_Directions_
Below are records. Find each line in them that holds the word "Nikita" and copy it.
===== Records for the task =====
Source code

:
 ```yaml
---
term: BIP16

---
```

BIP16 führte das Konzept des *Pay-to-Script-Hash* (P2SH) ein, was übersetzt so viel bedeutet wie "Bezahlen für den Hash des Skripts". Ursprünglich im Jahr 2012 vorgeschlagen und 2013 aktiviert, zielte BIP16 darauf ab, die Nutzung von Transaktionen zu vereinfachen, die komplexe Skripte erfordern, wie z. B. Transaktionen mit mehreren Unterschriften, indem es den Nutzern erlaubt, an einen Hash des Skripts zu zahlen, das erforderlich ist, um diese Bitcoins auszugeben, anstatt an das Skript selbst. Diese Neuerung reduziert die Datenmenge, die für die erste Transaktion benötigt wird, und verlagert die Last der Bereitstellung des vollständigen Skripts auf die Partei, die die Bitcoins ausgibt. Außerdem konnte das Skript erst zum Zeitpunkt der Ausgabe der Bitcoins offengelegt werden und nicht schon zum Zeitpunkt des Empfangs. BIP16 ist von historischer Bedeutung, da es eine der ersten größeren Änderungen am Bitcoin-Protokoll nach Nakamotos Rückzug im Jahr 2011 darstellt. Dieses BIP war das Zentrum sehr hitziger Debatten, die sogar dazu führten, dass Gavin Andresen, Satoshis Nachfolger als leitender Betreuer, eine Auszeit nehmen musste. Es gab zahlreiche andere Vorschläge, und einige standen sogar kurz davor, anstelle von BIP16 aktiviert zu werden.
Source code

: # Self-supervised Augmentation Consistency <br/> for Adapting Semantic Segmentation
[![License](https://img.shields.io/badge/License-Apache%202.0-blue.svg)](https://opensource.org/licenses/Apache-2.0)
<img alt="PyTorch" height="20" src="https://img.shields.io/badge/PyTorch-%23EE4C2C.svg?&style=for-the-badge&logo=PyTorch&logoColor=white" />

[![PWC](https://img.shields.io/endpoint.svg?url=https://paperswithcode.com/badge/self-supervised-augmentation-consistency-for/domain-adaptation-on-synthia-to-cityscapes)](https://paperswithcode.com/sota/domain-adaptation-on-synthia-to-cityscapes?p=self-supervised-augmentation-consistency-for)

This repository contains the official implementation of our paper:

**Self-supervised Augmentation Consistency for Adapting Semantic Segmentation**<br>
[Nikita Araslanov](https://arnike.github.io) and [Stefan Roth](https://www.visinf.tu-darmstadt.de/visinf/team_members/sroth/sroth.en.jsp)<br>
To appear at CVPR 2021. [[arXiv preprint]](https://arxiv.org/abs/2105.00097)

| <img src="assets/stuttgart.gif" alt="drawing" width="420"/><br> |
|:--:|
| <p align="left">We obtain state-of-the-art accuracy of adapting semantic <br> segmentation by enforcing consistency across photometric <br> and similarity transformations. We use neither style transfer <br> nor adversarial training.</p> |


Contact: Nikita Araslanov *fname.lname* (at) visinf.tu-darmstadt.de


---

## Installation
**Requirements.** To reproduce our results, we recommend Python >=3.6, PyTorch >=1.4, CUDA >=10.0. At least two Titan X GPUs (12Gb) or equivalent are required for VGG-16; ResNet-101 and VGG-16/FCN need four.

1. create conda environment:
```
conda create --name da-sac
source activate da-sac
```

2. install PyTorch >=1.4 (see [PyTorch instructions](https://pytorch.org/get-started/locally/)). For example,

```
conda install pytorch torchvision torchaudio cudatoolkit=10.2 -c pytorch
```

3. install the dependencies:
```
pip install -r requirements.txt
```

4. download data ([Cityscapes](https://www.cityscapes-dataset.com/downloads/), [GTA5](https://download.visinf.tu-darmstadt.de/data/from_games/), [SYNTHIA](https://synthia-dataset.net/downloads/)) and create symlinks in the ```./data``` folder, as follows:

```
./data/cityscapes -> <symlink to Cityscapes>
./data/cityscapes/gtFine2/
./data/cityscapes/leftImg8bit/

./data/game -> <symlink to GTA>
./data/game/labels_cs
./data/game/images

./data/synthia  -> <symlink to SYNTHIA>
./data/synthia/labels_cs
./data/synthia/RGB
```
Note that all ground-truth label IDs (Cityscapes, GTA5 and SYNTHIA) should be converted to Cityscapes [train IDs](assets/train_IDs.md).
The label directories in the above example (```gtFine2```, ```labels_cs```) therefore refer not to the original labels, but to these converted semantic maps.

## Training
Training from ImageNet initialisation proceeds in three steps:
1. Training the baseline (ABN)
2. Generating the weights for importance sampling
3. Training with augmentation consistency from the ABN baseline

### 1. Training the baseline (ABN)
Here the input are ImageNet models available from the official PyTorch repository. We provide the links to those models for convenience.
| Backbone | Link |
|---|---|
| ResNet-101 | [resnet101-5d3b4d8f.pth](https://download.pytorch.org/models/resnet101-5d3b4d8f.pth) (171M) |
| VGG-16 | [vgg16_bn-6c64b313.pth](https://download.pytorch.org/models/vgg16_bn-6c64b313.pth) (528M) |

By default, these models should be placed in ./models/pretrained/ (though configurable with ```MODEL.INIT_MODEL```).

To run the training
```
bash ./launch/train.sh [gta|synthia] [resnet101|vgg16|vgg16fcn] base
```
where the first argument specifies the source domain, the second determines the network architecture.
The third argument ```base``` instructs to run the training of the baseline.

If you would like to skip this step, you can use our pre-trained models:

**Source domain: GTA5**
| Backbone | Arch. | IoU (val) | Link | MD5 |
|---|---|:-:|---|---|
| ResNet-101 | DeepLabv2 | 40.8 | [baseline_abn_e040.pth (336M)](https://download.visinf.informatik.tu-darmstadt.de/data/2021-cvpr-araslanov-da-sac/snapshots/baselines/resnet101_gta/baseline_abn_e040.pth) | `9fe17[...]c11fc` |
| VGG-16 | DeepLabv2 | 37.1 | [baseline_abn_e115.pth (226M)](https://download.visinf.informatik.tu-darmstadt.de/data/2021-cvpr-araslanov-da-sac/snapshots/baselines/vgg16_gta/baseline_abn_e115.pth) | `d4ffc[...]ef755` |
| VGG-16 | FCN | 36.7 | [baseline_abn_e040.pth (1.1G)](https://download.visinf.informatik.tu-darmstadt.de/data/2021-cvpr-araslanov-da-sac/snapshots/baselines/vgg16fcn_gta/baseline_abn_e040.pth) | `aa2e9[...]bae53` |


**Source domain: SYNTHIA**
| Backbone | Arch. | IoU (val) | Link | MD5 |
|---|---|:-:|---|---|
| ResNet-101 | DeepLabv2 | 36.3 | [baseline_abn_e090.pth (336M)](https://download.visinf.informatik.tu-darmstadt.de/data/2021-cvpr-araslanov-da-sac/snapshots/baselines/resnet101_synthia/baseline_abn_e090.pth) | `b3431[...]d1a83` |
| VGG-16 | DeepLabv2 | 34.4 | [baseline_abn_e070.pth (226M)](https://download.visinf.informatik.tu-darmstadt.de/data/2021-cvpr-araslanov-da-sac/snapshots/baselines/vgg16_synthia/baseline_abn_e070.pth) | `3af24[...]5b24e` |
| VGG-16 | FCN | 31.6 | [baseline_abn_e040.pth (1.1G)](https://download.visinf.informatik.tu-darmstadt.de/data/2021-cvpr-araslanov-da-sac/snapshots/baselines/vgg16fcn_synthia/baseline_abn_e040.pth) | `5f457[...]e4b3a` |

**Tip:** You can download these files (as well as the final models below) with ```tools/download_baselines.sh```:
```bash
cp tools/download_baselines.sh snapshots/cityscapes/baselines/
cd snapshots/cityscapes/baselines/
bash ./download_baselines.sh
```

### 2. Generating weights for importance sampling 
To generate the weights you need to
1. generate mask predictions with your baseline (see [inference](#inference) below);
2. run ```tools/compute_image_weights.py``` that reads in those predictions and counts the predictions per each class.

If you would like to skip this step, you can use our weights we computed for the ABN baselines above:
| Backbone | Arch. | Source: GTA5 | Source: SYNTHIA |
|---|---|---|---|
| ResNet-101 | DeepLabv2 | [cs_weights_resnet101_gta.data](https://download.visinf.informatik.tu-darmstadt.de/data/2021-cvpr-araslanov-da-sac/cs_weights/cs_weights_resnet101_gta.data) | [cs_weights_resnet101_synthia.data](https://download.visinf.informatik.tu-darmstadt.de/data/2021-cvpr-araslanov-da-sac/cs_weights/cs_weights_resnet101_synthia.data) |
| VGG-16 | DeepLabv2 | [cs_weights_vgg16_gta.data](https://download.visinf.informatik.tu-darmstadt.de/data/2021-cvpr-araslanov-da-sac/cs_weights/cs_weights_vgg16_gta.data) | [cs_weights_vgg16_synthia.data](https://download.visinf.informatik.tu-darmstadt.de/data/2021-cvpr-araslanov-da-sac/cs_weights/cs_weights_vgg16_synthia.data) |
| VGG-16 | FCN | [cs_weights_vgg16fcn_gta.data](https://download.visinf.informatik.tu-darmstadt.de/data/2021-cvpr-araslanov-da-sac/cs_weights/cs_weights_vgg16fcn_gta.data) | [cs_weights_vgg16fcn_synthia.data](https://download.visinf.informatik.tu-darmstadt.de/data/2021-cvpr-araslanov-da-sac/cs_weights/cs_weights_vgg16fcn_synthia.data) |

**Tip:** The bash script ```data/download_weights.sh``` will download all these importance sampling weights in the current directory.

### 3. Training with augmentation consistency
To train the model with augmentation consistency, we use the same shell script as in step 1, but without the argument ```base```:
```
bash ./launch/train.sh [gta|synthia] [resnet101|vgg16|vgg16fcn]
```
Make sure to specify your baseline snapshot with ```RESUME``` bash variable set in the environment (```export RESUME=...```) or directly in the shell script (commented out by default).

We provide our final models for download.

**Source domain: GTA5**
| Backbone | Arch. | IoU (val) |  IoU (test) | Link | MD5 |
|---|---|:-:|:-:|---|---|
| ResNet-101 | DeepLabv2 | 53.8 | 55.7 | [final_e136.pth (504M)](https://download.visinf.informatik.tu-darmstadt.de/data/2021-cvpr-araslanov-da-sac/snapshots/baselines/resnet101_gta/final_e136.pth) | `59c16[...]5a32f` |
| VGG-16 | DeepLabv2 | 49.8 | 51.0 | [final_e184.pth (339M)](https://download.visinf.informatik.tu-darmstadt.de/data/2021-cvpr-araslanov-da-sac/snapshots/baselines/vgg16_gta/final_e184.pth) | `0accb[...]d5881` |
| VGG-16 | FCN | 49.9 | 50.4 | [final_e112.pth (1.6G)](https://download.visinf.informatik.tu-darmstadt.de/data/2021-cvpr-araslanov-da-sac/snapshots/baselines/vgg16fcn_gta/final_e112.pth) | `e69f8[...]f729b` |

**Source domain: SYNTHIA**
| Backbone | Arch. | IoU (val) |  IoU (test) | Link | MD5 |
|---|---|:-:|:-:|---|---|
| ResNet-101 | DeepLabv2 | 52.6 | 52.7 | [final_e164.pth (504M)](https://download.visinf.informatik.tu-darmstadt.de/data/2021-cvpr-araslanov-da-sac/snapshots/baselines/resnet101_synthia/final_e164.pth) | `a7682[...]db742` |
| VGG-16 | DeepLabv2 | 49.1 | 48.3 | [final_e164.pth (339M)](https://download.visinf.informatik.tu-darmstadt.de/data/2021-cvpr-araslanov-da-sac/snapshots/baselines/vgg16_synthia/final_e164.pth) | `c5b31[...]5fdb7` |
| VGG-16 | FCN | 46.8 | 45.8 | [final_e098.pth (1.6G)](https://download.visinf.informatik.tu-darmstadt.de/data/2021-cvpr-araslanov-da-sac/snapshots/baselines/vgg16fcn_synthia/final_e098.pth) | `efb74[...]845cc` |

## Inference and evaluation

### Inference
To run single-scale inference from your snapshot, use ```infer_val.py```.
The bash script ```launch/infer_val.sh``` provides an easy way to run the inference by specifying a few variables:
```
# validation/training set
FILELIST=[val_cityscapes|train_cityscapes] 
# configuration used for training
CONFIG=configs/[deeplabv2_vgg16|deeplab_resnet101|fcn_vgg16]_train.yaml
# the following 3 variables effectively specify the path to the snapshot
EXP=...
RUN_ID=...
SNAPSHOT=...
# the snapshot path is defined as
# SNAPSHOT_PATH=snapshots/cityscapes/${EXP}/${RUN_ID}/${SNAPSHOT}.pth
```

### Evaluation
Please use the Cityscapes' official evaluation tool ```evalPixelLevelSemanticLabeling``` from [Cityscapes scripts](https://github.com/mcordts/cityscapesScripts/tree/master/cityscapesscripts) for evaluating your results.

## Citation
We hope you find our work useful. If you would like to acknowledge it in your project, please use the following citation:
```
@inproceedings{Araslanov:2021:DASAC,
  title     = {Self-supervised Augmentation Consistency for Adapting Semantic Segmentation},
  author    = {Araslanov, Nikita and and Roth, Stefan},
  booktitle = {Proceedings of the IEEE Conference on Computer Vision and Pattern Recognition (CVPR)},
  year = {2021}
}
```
=====
_Written solution_
[Nikita Araslanov](https://arnike.github.io) and [Stefan Roth](https://www.visinf.tu-darmstadt.de/visinf/team_members/sroth/sroth.en.jsp)<br>
Contact: Nikita Araslanov *fname.lname* (at) visinf.tu-darmstadt.de
  author    = {Araslanov, Nikita and and Roth, Stefan},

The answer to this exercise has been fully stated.